■ **Exercise description**:
Reproduce the entries that follow precisely, setting aside any images.

================================

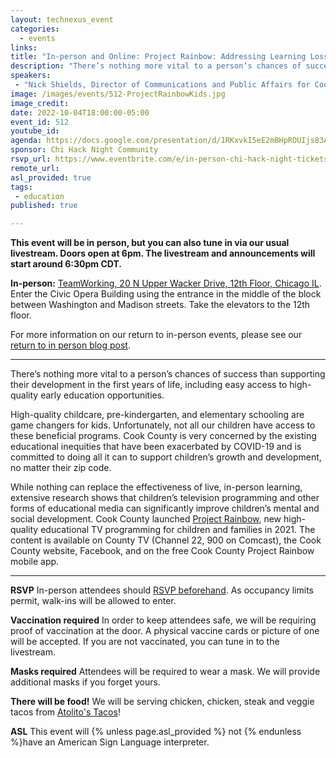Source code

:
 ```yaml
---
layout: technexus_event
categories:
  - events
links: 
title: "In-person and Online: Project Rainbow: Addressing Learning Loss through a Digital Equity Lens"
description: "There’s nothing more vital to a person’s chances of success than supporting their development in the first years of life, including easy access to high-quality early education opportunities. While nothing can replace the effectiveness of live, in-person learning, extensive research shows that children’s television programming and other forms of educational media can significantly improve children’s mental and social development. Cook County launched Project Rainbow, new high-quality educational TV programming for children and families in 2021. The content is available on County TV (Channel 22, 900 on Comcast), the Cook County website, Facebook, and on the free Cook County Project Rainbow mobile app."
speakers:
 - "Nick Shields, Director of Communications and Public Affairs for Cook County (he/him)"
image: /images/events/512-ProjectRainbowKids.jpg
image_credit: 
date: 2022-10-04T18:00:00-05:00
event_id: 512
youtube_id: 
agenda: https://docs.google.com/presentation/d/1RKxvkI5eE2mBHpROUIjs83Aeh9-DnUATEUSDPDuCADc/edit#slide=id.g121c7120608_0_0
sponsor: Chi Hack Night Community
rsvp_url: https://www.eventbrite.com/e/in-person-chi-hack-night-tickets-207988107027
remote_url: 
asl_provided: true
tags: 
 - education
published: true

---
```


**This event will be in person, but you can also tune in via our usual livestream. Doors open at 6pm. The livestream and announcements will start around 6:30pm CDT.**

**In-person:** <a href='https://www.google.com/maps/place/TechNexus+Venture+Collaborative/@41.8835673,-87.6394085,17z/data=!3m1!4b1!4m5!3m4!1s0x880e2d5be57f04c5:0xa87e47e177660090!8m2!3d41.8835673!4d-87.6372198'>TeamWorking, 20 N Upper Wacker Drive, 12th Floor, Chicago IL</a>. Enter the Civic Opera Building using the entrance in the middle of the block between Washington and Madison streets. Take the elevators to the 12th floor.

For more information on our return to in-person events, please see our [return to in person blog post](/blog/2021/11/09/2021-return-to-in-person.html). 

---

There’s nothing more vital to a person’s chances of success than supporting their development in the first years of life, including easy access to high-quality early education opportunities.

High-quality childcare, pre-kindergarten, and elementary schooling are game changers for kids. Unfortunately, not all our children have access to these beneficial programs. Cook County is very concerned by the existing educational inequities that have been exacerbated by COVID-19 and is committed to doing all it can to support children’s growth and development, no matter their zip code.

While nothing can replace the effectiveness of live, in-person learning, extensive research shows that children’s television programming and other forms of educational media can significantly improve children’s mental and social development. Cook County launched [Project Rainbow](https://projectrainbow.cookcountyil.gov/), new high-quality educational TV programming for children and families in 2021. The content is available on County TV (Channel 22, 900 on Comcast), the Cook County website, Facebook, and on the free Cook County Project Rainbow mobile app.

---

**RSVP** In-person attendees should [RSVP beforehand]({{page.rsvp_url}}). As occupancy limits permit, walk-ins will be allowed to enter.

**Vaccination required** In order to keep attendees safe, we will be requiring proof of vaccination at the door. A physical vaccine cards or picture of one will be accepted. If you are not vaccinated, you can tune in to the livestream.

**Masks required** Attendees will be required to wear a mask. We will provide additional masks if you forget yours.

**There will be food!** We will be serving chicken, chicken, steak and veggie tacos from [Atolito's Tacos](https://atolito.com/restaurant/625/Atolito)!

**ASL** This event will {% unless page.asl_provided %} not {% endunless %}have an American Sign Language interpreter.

================================

■ **Solution for this problem**:
Source code

:
 ```yaml
---
layout: technexus_event
categories:
  - events
links: 
title: "In-person and Online: Project Rainbow: Addressing Learning Loss through a Digital Equity Lens"
description: "There’s nothing more vital to a person’s chances of success than supporting their development in the first years of life, including easy access to high-quality early education opportunities. While nothing can replace the effectiveness of live, in-person learning, extensive research shows that children’s television programming and other forms of educational media can significantly improve children’s mental and social development. Cook County launched Project Rainbow, new high-quality educational TV programming for children and families in 2021. The content is available on County TV (Channel 22, 900 on Comcast), the Cook County website, Facebook, and on the free Cook County Project Rainbow mobile app."
speakers:
 - "Nick Shields, Director of Communications and Public Affairs for Cook County (he/him)"
image: /images/events/512-ProjectRainbowKids.jpg
image_credit: 
date: 2022-10-04T18:00:00-05:00
event_id: 512
youtube_id: 
agenda: https://docs.google.com/presentation/d/1RKxvkI5eE2mBHpROUIjs83Aeh9-DnUATEUSDPDuCADc/edit#slide=id.g121c7120608_0_0
sponsor: Chi Hack Night Community
rsvp_url: https://www.eventbrite.com/e/in-person-chi-hack-night-tickets-207988107027
remote_url: 
asl_provided: true
tags: 
 - education
published: true

---
```


**This event will be in person, but you can also tune in via our usual livestream. Doors open at 6pm. The livestream and announcements will start around 6:30pm CDT.**

**In-person:** <a href='https://www.google.com/maps/place/TechNexus+Venture+Collaborative/@41.8835673,-87.6394085,17z/data=!3m1!4b1!4m5!3m4!1s0x880e2d5be57f04c5:0xa87e47e177660090!8m2!3d41.8835673!4d-87.6372198'>TeamWorking, 20 N Upper Wacker Drive, 12th Floor, Chicago IL</a>. Enter the Civic Opera Building using the entrance in the middle of the block between Washington and Madison streets. Take the elevators to the 12th floor.

For more information on our return to in-person events, please see our [return to in person blog post](/blog/2021/11/09/2021-return-to-in-person.html). 

---

There’s nothing more vital to a person’s chances of success than supporting their development in the first years of life, including easy access to high-quality early education opportunities.

High-quality childcare, pre-kindergarten, and elementary schooling are game changers for kids. Unfortunately, not all our children have access to these beneficial programs. Cook County is very concerned by the existing educational inequities that have been exacerbated by COVID-19 and is committed to doing all it can to support children’s growth and development, no matter their zip code.

While nothing can replace the effectiveness of live, in-person learning, extensive research shows that children’s television programming and other forms of educational media can significantly improve children’s mental and social development. Cook County launched [Project Rainbow](https://projectrainbow.cookcountyil.gov/), new high-quality educational TV programming for children and families in 2021. The content is available on County TV (Channel 22, 900 on Comcast), the Cook County website, Facebook, and on the free Cook County Project Rainbow mobile app.

---

**RSVP** In-person attendees should [RSVP beforehand]({{page.rsvp_url}}). As occupancy limits permit, walk-ins will be allowed to enter.

**Vaccination required** In order to keep attendees safe, we will be requiring proof of vaccination at the door. A physical vaccine cards or picture of one will be accepted. If you are not vaccinated, you can tune in to the livestream.

**Masks required** Attendees will be required to wear a mask. We will provide additional masks if you forget yours.

**There will be food!** We will be serving chicken, chicken, steak and veggie tacos from [Atolito's Tacos](https://atolito.com/restaurant/625/Atolito)!

**ASL** This event will {% unless page.asl_provided %} not {% endunless %}have an American Sign Language interpreter.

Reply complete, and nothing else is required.